It’s true the dean of the University of Missouri–St. Louis’ Pierre Laclede Honors College was the one who tipped Grimshaw off about the opportunity and encouraged her to apply, even helping her fine tune her resume and personal statement earlier this semester.
But in his mind, Grimshaw was an obvious candidate based on everything he’d learned about the fellowship from watching another Honors College student, Danielle Friz, take part in it this year.
“Lucy’s big goals in life are about social justice, and she’s particularly interested in inequalities in the African American community and issues of incarceration,” Munn said. “It was a perfect fit, so it was really easy. I knew her and I knew the fellowship, and it was just getting them together.”

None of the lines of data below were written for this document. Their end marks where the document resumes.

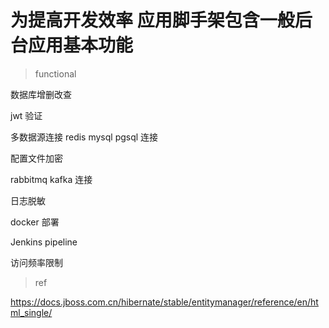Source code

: # 为提高开发效率 应用脚手架包含一般后台应用基本功能

> functional


数据库增删改查

jwt 验证

多数据源连接 redis mysql pgsql 连接

配置文件加密

rabbitmq kafka 连接

日志脱敏

docker 部署

Jenkins pipeline

访问频率限制

> ref

https://docs.jboss.com.cn/hibernate/stable/entitymanager/reference/en/html_single/











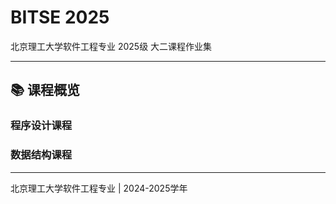 # BITSE 2025

北京理工大学软件工程专业 2025级 大二课程作业集

---

## 📚 课程概览

### 程序设计课程

### 数据结构课程

---

北京理工大学软件工程专业 | 2024-2025学年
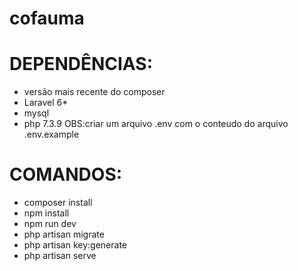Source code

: # cofauma

# DEPENDÊNCIAS:
- versão mais recente do composer
- Laravel 6*
- mysql
- php 7.3.9
OBS:criar um arquivo .env com o conteudo do arquivo .env.example


# COMANDOS:
- composer install
- npm install
- npm run dev
- php artisan migrate
- php artisan key:generate
- php artisan serve



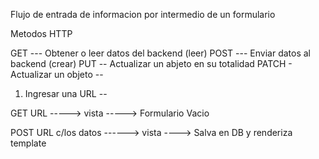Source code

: Flujo de entrada de informacion por intermedio de un formulario

Metodos HTTP

GET --- Obtener o leer datos del backend (leer)
POST --- Enviar datos al backend (crear)
PUT -- Actualizar un abjeto en su totalidad
PATCH - Actualizar un objeto --

1. Ingresar una URL --

GET URL -----> vista -----> Formulario Vacio

POST URL c/los datos ------> vista ----> Salva en DB y renderiza template
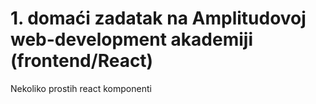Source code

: # 1. domaći zadatak na Amplitudovoj web-development akademiji (frontend/React)

Nekoliko prostih react komponenti
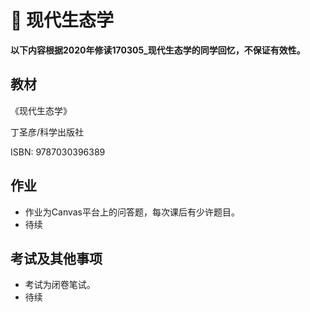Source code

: # :pencil: **现代生态学**

**以下内容根据2020年修读170305_现代生态学的同学回忆，不保证有效性。**

## 教材

《现代生态学》

丁圣彦/科学出版社

ISBN: 9787030396389

## 作业

* 作业为Canvas平台上的问答题，每次课后有少许题目。
* 待续

## 考试及其他事项

* 考试为闭卷笔试。
* 待续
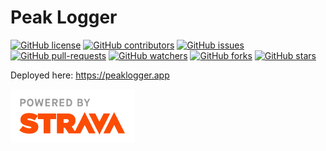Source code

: # Peak Logger

[![GitHub license](https://img.shields.io/badge/License-MIT-brightgreen.svg?style=flat-square)](https://github.com/bsyrowik/peak-logger/blob/main/LICENSE.txt)
[![GitHub contributors](https://img.shields.io/github/contributors/bsyrowik/peak-logger.svg)](https://GitHub.com/bsyrowik/peak-logger/graphs/contributors/)
[![GitHub issues](https://img.shields.io/github/issues/bsyrowik/peak-logger.svg)](https://GitHub.com/bsyrowik/peak-logger/issues/)
[![GitHub pull-requests](https://img.shields.io/github/issues-pr/bsyrowik/peak-logger.svg)](https://GitHub.com/bsyrowik/peak-logger/pulls/)
[![GitHub watchers](https://img.shields.io/github/watchers/bsyrowik/peak-logger.svg?style=social&label=Watch)](https://GitHub.com/bsyrowik/peak-logger/watchers/)
[![GitHub forks](https://img.shields.io/github/forks/bsyrowik/peak-logger.svg?style=social&label=Fork)](https://GitHub.com/bsyrowik/peak-logger/network/)
[![GitHub stars](https://img.shields.io/github/stars/bsyrowik/peak-logger.svg?style=social&label=Star)](https://GitHub.com/bsyrowik/peak-logger/stargazers/)

Deployed here:
https://peaklogger.app

![Powered by Strava](./public/api_logo_pwrdBy_strava_stack_light.png)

Campus Compact created the year-long program for students at its 1,000-plus member institutions who have demonstrated leadership on their campuses and a commitment to finding solutions for challenges facing communities locally, nationally and internationally. The fellowship was named for Frank Newman, one of the coalition’s founders and a tireless advocate for civic engagement in higher education.
Grimshaw, a sophomore double-majoring in public policy and administration and social work, is joining 289 other students in the new cohort. They hail from 39 states plus Washington, D.C., Greece, Lebanon and Mexico.
The students will receive training and resources to help nurture them and their passions and help them develop strategies that prepare them for long-term work addressing public policy problems and helping to build more equitable communities.
“I think this will be a great opportunity to learn from people who are far ahead of me – learn from them about how I can be a better public servant – and then also get to connect with other people who are serving around the country,” Grimshaw said. “There are people from big colleges, small colleges. It’s all about getting to connect with them and getting to hear how they serve.”
Grimshaw’s own experience has consisted of volunteering with Girls on the Run, Big Brothers Big Sisters and UMSL Students of Service, as well as participating in the Emerging Leaders Program as a freshman and graduated from the Advanced Leaders Program as a sophomore. She’s been mentoring two emerging leaders this semesters while also serving as a senator in the Student Government Association this year.
Her commitment to social justice and civic engagement began long before she started college and was fostered by her mother, who adopted Grimshaw when she was 19 months old.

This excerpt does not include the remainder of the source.